Isolate sulla piazza, di fronte alla Basilica, s'innalzano le statue equestri di Carlo III di Borbone e di Ferdinando I. La prima è opera di Antonio Canova,
cui si deve anche il cavallo della seconda, mentre il re che lo cavalca fu scolpito
da Antonio Calì. Tradizionalmente ogni anno nel periodo natalizio sono installate
al centro della piazza opere di arte contemporanea, spesso discusse per la loro
eccentricità. Tra gli artisti che hanno esposto negli ultimi anni si citano Mimmo
Paladino, Richard Serra, Rebecca Horn, Luciano Fabro. Famoso il "gioco" che i
napoletani fanno spesso fare ai turisti nella piazza.
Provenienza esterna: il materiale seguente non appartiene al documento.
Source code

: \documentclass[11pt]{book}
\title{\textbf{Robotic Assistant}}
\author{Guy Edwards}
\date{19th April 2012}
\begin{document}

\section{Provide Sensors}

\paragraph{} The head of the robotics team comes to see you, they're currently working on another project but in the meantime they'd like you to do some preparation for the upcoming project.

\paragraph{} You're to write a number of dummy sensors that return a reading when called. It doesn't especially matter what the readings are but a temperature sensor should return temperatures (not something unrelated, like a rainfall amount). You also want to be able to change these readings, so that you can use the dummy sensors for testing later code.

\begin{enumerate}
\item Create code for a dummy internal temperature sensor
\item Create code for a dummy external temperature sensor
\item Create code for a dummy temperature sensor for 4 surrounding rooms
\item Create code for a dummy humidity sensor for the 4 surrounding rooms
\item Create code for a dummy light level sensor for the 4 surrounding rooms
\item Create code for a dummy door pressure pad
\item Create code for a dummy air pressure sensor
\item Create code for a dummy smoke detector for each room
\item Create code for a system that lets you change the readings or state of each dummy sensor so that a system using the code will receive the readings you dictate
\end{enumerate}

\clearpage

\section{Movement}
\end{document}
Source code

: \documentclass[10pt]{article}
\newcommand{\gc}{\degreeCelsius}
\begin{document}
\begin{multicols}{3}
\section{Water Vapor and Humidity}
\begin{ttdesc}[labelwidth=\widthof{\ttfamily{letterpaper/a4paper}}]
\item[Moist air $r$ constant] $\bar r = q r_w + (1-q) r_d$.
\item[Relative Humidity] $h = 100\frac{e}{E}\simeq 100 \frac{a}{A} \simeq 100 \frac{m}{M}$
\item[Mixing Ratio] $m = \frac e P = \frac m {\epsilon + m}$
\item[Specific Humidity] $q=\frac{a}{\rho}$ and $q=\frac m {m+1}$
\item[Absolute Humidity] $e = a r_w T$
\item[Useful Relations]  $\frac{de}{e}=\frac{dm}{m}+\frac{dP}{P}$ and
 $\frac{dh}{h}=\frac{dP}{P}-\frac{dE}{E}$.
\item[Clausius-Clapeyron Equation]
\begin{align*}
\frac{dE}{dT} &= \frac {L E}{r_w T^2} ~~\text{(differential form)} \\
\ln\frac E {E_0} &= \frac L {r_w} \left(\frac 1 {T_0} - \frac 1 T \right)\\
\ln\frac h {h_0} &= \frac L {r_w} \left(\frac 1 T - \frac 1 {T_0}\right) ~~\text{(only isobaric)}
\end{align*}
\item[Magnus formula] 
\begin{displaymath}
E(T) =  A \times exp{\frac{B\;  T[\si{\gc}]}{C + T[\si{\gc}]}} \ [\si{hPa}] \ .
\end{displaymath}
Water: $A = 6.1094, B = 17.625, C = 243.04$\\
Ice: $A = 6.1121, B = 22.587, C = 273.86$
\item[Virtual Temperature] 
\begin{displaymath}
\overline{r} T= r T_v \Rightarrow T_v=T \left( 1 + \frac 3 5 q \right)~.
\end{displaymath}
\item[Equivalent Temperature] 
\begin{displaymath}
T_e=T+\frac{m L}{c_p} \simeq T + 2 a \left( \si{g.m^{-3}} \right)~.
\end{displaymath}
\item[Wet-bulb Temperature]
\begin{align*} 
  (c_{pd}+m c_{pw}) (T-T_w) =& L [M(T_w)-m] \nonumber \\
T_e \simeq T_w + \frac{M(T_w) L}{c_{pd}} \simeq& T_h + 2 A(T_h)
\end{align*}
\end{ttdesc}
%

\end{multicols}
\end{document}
Il turista dovrà attraversare
la piazza ad occhi bendati partendo dal palazzo reale fino ad attraversare lo
spazio tra le due statue camminando in pratica lungo una linea retta. La leggera
pendenza della superficie della piazza farà virare la persona bendata non consentendogli
di proseguire diritto ed attraversare le due statue. Quando la persona aprirà
gli occhi rimarrà stupito dalla traiettoria che ha seguito camminando, notando
di essersi comportato come una persona che si smarrisce nel deserto.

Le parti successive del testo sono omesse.